Por Raimundo de Moraes

Não está tocando a Marcha nupcial. Os sons são variados, de acordo com a imaginação de cada um. Não é propriamente uma igreja, mas um templo onde vão rezar ou fazer homenagens à esperança. Padrinhos e convidados parecem personagens de ficção. Duas crianças fofas levam as alianças.

Querido(a) escritor(a), dizem que hoje é o dia do seu casamento com a Literatura –  um ser multiforme e, em sua essência, sem sexo definido. Um casamento interessantíssimo, pois o bolo da festa é em formato livro, assentado numa grande mesa cujo tampo é um espelho.

Casamento é sinônimo de compromisso. O seu é teoricamente putativo –  não é safadeza, apenas pode ser dissolvido quando os cônjuges assim o quiserem –  e muito maleável em questão de fidelidade. Na minha cabeça, compromisso com a Literatura quer dizer muitas coisas e uma delas se chama projeto literário, que é o tema central deste post.

Quando o Ney Anderson me convidou para dar uma contribuição na oficina Eu escritor, pensei desde o início me dirigir àqueles que pensam em fazer da atividade literária uma parte importante de suas vidas, e não aqueles escritores que escrevem um texto hoje e outro daqui a seis meses ou um ano; não aqueles que acham bonitinho imprimir seus livros e distribuir para amigos e familiares.

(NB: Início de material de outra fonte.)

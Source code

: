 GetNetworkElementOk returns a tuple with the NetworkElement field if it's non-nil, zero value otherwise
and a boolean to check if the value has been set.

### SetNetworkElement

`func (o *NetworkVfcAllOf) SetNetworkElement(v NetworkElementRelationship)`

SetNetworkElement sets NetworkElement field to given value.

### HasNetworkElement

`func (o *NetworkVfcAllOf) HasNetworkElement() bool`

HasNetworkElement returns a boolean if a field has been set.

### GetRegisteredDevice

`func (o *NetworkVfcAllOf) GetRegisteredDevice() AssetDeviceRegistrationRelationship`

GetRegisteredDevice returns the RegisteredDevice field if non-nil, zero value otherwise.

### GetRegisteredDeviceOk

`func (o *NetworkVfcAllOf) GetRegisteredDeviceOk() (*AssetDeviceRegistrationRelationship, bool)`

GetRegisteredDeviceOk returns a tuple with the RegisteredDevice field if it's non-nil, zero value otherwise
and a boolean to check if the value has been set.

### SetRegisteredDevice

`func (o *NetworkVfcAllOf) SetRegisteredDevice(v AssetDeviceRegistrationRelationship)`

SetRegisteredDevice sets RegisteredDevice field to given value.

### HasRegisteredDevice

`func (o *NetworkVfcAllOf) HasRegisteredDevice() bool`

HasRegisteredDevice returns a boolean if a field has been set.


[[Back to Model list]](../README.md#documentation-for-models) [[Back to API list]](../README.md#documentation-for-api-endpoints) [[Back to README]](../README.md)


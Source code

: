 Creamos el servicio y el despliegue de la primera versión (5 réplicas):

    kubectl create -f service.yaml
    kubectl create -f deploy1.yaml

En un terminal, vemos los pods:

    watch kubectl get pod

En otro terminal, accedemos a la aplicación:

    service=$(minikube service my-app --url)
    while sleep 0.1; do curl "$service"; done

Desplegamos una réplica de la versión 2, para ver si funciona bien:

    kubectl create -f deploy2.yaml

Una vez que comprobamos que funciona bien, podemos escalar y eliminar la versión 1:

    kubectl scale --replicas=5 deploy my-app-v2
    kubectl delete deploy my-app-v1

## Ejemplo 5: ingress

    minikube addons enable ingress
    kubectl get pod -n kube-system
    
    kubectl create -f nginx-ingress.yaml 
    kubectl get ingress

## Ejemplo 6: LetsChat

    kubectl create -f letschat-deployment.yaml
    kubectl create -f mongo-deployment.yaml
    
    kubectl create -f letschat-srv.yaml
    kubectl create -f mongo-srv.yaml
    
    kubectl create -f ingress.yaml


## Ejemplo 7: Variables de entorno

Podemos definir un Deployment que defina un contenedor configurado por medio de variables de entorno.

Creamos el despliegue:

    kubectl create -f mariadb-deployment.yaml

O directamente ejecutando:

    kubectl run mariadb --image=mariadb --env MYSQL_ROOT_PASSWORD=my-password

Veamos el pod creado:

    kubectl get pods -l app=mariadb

Bem, além da prática, muita prática, para que tudo possa ter valido a pena ou ganhar consistência, é necessário que você forme uma base através de um projeto literário. Existem dois: o de uma vida e o de uma obra. Clarice Lispector, alguns anos depois de lançar seu primeiro livro, Perto do coração selvagem, disse: ao publicar o livro, eu já programara para mim uma dura vida de escritora, obscura e difícil. Marcel Proust, depois de exercitar seu lado contista, ensaísta, poeta e tradutor, já beirando os quarenta anos de idade decidiu investir num projeto maior: para evitar ruídos, revestiu de cortiça todo o seu apartamento em Paris e – entre uma crise e outra de asma – escreveu o seu monumental Em busca do tempo perdido. E morreu no mesmo ano que redigiu a última frase de O tempo reencontrado, obra que encerra essa longa narrativa dividida em sete volumes.

Na arte, planejar e criar métodos não é só coisa de escritor. Chopin dedicou-se com detalhes à criação dos seus Noturnos, Toulouse-Lautrec fez pesquisa de campo para retratar os bordéis parisienses e Pasolini trabalhou obsessivamente para formar a sua Trilogia da Vida, composta por Decameron, Os contos de Canterbury e As mil e uma noites.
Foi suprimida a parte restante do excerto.